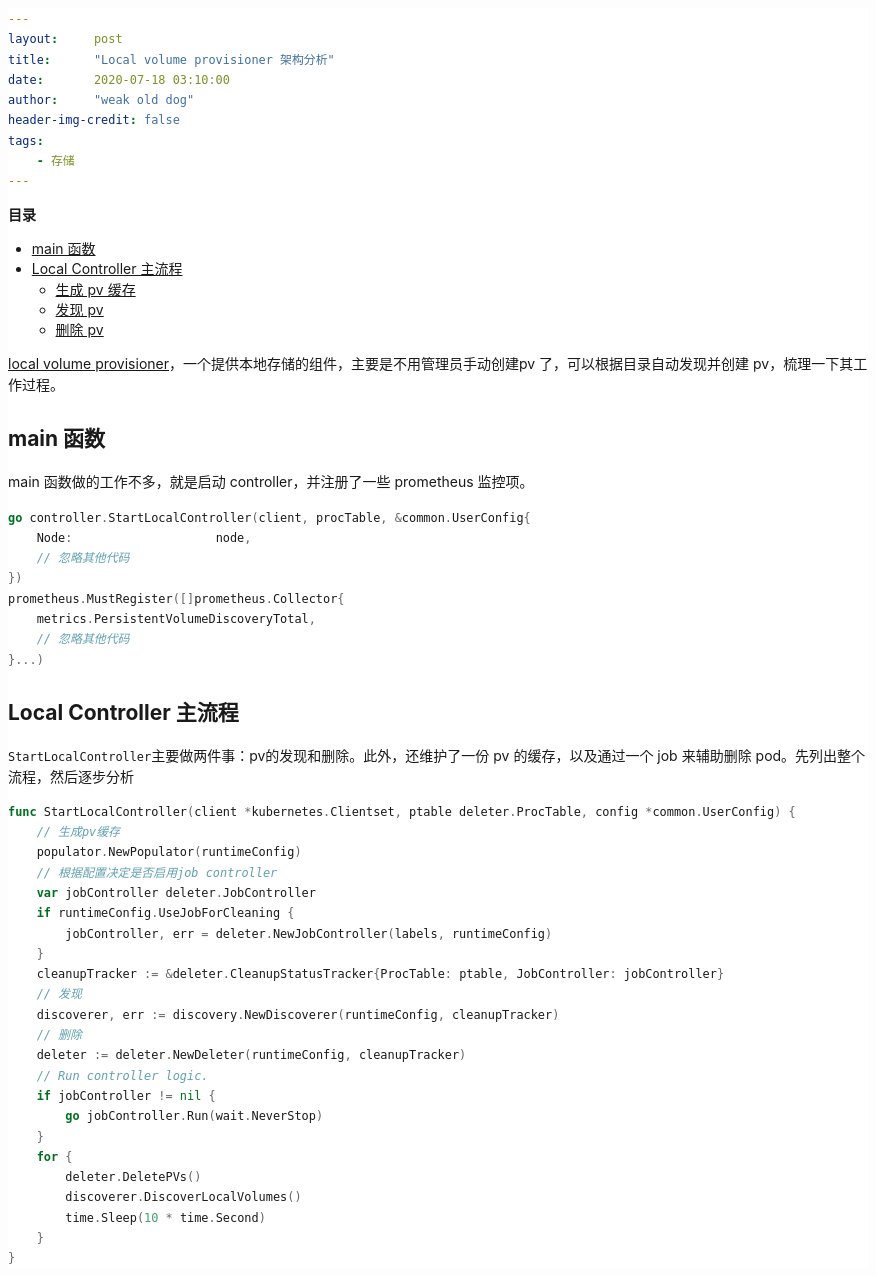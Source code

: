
 ```yaml
---
layout:     post
title:      "Local volume provisioner 架构分析"
date:       2020-07-18 03:10:00
author:     "weak old dog"
header-img-credit: false
tags:
    - 存储
---
```


**目录**
- [main 函数](#main-函数)
- [Local Controller 主流程](#local-controller-主流程)
	- [生成 pv 缓存](#生成-pv-缓存)
	- [发现 pv](#发现-pv)
	- [删除 pv](#删除-pv)


[local volume provisioner](https://github.com/kubernetes-sigs/sig-storage-local-static-provisioner)，一个提供本地存储的组件，主要是不用管理员手动创建pv 了，可以根据目录自动发现并创建 pv，梳理一下其工作过程。

## main 函数
main 函数做的工作不多，就是启动 controller，并注册了一些 prometheus 监控项。
```go
go controller.StartLocalController(client, procTable, &common.UserConfig{
	Node:                    node,
	// 忽略其他代码
})
prometheus.MustRegister([]prometheus.Collector{
	metrics.PersistentVolumeDiscoveryTotal,
	// 忽略其他代码
}...)
```

## Local Controller 主流程
`StartLocalController`主要做两件事：pv的发现和删除。此外，还维护了一份 pv 的缓存，以及通过一个 job 来辅助删除 pod。先列出整个流程，然后逐步分析
```go
func StartLocalController(client *kubernetes.Clientset, ptable deleter.ProcTable, config *common.UserConfig) {
    // 生成pv缓存
	populator.NewPopulator(runtimeConfig)
    // 根据配置决定是否启用job controller
	var jobController deleter.JobController
	if runtimeConfig.UseJobForCleaning {
		jobController, err = deleter.NewJobController(labels, runtimeConfig)
	}
	cleanupTracker := &deleter.CleanupStatusTracker{ProcTable: ptable, JobController: jobController}
    // 发现
	discoverer, err := discovery.NewDiscoverer(runtimeConfig, cleanupTracker)
    // 删除
	deleter := deleter.NewDeleter(runtimeConfig, cleanupTracker)
	// Run controller logic.
	if jobController != nil {
		go jobController.Run(wait.NeverStop)
	}
	for {
		deleter.DeletePVs()
		discoverer.DiscoverLocalVolumes()
		time.Sleep(10 * time.Second)
	}
}
```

> **Work request**
Apart from the images, every line above needs to be printed again exactly.

> **Your solution**
Source code

:
 ```yaml
---
layout:     post
title:      "Local volume provisioner 架构分析"
date:       2020-07-18 03:10:00
author:     "weak old dog"
header-img-credit: false
tags:
    - 存储
---
```


**目录**
- [main 函数](#main-函数)
- [Local Controller 主流程](#local-controller-主流程)
	- [生成 pv 缓存](#生成-pv-缓存)
	- [发现 pv](#发现-pv)
	- [删除 pv](#删除-pv)


[local volume provisioner](https://github.com/kubernetes-sigs/sig-storage-local-static-provisioner)，一个提供本地存储的组件，主要是不用管理员手动创建pv 了，可以根据目录自动发现并创建 pv，梳理一下其工作过程。

## main 函数
main 函数做的工作不多，就是启动 controller，并注册了一些 prometheus 监控项。
```go
go controller.StartLocalController(client, procTable, &common.UserConfig{
	Node:                    node,
	// 忽略其他代码
})
prometheus.MustRegister([]prometheus.Collector{
	metrics.PersistentVolumeDiscoveryTotal,
	// 忽略其他代码
}...)
```

## Local Controller 主流程
`StartLocalController`主要做两件事：pv的发现和删除。此外，还维护了一份 pv 的缓存，以及通过一个 job 来辅助删除 pod。先列出整个流程，然后逐步分析
```go
func StartLocalController(client *kubernetes.Clientset, ptable deleter.ProcTable, config *common.UserConfig) {
    // 生成pv缓存
	populator.NewPopulator(runtimeConfig)
    // 根据配置决定是否启用job controller
	var jobController deleter.JobController
	if runtimeConfig.UseJobForCleaning {
		jobController, err = deleter.NewJobController(labels, runtimeConfig)
	}
	cleanupTracker := &deleter.CleanupStatusTracker{ProcTable: ptable, JobController: jobController}
    // 发现
	discoverer, err := discovery.NewDiscoverer(runtimeConfig, cleanupTracker)
    // 删除
	deleter := deleter.NewDeleter(runtimeConfig, cleanupTracker)
	// Run controller logic.
	if jobController != nil {
		go jobController.Run(wait.NeverStop)
	}
	for {
		deleter.DeletePVs()
		discoverer.DiscoverLocalVolumes()
		time.Sleep(10 * time.Second)
	}
}
```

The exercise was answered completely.